A recent opinion from a federal district court in Missouri presents more questions than answers regarding debt collection within the thirty day validation period. In Schuller v. AllianceOne Receivables, Management, Inc., Case No. 4:15 CV 298 CDP, 2016 U.S. Dist. Lexis 13388 (D. Mo. Feb. 4, 2016), the consumer sued the debt collector focusing in on two recorded conversations which occurred within the thirty day validation period. The first call was initiated by the debt collector, but the second call was initiated by the consumer. During the first call, which was made just a few days after the initial demand letter was sent containing the requiring debt validation language, the debt collector indicated that the call was to collect the debt and the objective was to “see if we can work something out” with the account. Schuller at *3-4.  During the course of the conversation, the consumer indicated he could only afford ten dollars a month and the funds would not be available until the first of the following month.  The second call was initiated by the consumer and occurred a few days later still during the thirty day validation and dispute period.  During that call, the consumer continually asked “when do I have to take care of this debt?”  Id. at *5.  In response, the collection agency indicated that it was looking for payment on the account “as soon as possible.”  Id. In response, the consumer asked if they wanted it paid immediately and the collection agency responded in the affirmative.  The consumer closed the call by informing the agency that he had retained counsel and provided his counsel’s information.

The consumer filed an FDCPA suit asserting, in part, that the collection agency’s collection efforts overshadowed his dispute, validation, and verification rights under 15 U.S.C. §1692g.  On summary judgment, the court ruled in the debt collector’s favor on all claims except for the §1692g claim.  With respect to that claim, the court found that the telephone conversations constituted a demand for payment which overshadowed the consumer’s §1692g(a) rights to request validation of the debt.  In doing so, the court pointed out that debt collectors are allowed to continue debt collection activity within the thirty day dispute period if they have not received a notice of dispute from the consumer. Whether the debt collection activity that occurs during this time violates §1692g is determined using the unsophisticated consumer standard. The court then went on to examine whether or not the communications overshadowed or were inconsistent with the 30 day validation period.  In reviewing the initial call, the court determined that even though the language used by the collector did not “overtly request a payment by a date certain within the dispute period,… it certainly indicates that a payment should be made within that time and failure to do so would be to risk some undefined negative consequence.” Id. at *16.  This, combined with the second collector’s indication that payment should be made in full as soon as possible, influenced the court’s decision.  “It seems clear that… [the collectors] were attempting to toe the line between permissible and impermissible collection efforts. But "the FDCPA is a broad remedial statute" whose terms "are to be applied in a liberal manner," and with this in mind, I conclude that defendant's representatives went too far.”  Id. at *17.

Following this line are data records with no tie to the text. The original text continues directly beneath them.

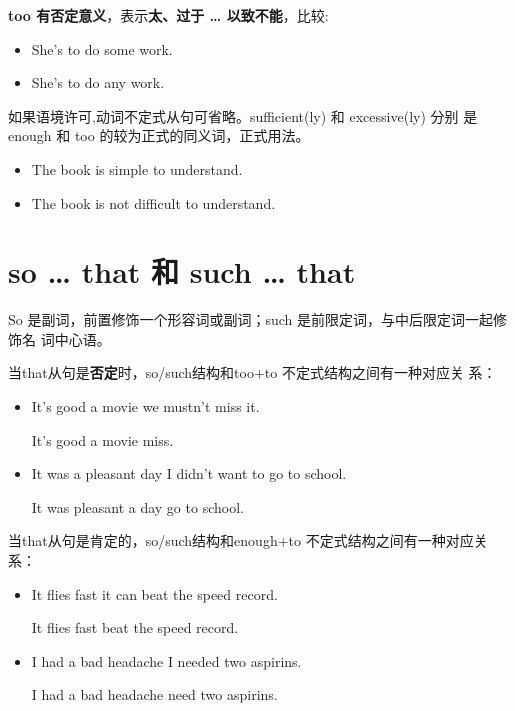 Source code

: \textbf{too 有否定意义}，表示\textbf{太、过于 \ldots{} 以致不能}，比较:
\begin{itemize}
\item She's  to do some work.
\item She's  to do any work.
\end{itemize}

如果语境许可,动词不定式从句可省略。sufficient(ly) 和 excessive(ly) 分别
是 enough 和 too 的较为正式的同义词，正式用法。
\begin{itemize}
\item The book is  simple to understand.
\item The book is not  difficult to understand.
\end{itemize}

\section{so \ldots{} that 和 such \ldots{} that}

So 是副词，前置修饰一个形容词或副词；such 是前限定词，与中后限定词一起修饰名
词中心语。

当that从句是\textbf{否定}时，so/such结构和too+to 不定式结构之间有一种对应关
系：
\begin{itemize}
\item It's  good a movie  we mustn't miss it.

  It's  good a movie  miss.

\item It was  a pleasant day  I didn't want to go to school.

  It was  pleasant a day  go to school.
\end{itemize}

当that从句是肯定的，so/such结构和enough+to 不定式结构之间有一种对应关系：
\begin{itemize}
\item It flies  fast  it can beat the speed record.

  It flies fast  beat the speed record.

\item I had  a bad headache  I needed two aspirins.

  I had a bad  headache  need two aspirins.
\end{itemize}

Most interestingly for debt collectors, the court in a footnote discussed the collection agency’s claim that the consumer baited the collector in the second call into violating the FDCPA and was not confused about his rights at that time. “The unsophisticated consumer is an objective standard, and the fact that the FDCPA may have been used as a sword instead of a shield in this instance does not change that analysis.”Id. at footnote 3.

The takeaway for debt collectors from this case is threefold. First, an intentional baiting by a consumer does not provide the debt collector with a defense to a §1692g claim. Second, the case emphasizes the importance of training collectors to understand how to handle phone calls with consumer, especially during the thirty day window for debt verification. Finally, the case emphasizes that the FDCPA presents many a Hobson ’s choice for debt collectors. Particular to this case, what can a debt collector do where they have sent the 15 USC §1692g(a) letter and the consumer calls the debt collector in the thirty day period:  can the debt collector discuss collection of the underlying account without running afoul of overshadowing?